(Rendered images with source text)
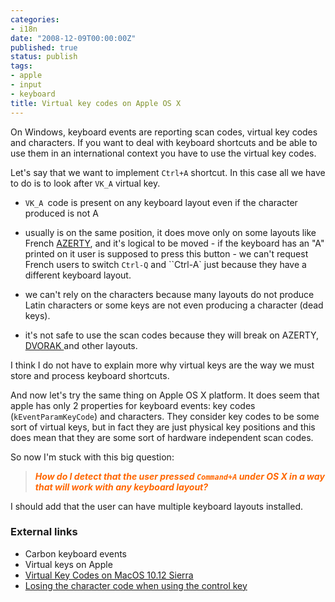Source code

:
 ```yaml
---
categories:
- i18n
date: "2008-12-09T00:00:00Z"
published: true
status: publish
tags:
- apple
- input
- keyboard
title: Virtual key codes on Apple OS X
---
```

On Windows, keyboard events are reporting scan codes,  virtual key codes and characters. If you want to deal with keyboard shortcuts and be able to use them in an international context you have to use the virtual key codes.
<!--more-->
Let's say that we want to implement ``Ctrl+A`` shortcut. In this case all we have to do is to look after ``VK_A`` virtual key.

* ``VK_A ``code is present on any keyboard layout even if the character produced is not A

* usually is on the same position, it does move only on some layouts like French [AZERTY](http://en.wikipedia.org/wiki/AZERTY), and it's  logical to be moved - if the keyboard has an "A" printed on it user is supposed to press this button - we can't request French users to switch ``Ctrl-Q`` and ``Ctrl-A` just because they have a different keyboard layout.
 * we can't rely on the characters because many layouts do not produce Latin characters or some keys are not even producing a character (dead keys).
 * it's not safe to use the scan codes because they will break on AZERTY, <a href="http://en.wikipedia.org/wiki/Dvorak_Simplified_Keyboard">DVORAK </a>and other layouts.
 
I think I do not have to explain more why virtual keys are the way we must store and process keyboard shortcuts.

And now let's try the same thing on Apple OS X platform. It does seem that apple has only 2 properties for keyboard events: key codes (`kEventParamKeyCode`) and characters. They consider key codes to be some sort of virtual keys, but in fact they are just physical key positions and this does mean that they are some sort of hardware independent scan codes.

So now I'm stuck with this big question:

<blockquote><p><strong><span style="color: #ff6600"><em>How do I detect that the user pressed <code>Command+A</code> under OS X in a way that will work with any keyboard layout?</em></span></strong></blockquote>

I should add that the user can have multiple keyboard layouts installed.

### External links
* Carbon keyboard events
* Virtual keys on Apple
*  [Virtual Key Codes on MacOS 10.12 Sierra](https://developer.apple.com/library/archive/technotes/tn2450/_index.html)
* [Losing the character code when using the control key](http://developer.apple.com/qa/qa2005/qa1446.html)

--

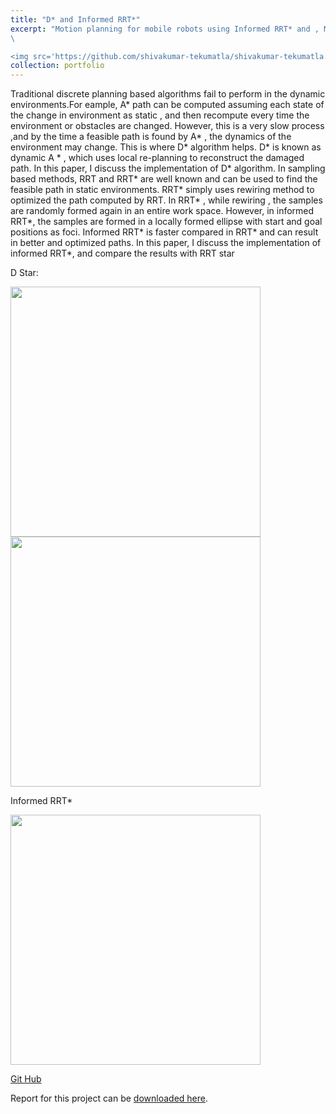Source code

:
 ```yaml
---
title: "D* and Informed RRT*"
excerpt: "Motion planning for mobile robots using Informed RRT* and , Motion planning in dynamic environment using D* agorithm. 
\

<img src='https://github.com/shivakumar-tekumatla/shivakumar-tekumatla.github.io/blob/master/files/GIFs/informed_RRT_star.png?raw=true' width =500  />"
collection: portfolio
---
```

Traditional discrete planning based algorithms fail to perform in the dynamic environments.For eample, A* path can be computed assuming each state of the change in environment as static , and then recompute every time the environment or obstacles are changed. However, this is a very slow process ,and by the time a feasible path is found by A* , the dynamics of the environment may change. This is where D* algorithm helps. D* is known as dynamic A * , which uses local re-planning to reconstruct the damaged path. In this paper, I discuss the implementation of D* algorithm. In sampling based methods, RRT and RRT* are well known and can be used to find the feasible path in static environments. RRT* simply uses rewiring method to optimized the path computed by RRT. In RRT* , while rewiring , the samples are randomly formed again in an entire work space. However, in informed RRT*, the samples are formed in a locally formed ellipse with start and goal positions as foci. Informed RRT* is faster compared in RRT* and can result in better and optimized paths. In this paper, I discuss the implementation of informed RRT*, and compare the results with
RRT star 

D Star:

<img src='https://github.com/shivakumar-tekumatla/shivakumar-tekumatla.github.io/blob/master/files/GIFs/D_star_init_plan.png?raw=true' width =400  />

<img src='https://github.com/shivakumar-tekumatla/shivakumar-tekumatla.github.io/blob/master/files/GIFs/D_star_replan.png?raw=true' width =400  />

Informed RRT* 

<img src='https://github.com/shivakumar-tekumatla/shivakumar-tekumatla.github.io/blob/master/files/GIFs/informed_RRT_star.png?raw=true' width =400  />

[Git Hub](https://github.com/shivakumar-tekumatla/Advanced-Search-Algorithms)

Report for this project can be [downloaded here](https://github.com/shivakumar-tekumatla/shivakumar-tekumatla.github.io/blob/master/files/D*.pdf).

**THE TASK**
Pick each line holding the word "width" out of the data and copy it.

**ANSWER FOR THIS EXERCISE**
<img src='https://github.com/shivakumar-tekumatla/shivakumar-tekumatla.github.io/blob/master/files/GIFs/informed_RRT_star.png?raw=true' width =500  />"
<img src='https://github.com/shivakumar-tekumatla/shivakumar-tekumatla.github.io/blob/master/files/GIFs/D_star_init_plan.png?raw=true' width =400  />
<img src='https://github.com/shivakumar-tekumatla/shivakumar-tekumatla.github.io/blob/master/files/GIFs/D_star_replan.png?raw=true' width =400  />
<img src='https://github.com/shivakumar-tekumatla/shivakumar-tekumatla.github.io/blob/master/files/GIFs/informed_RRT_star.png?raw=true' width =400  />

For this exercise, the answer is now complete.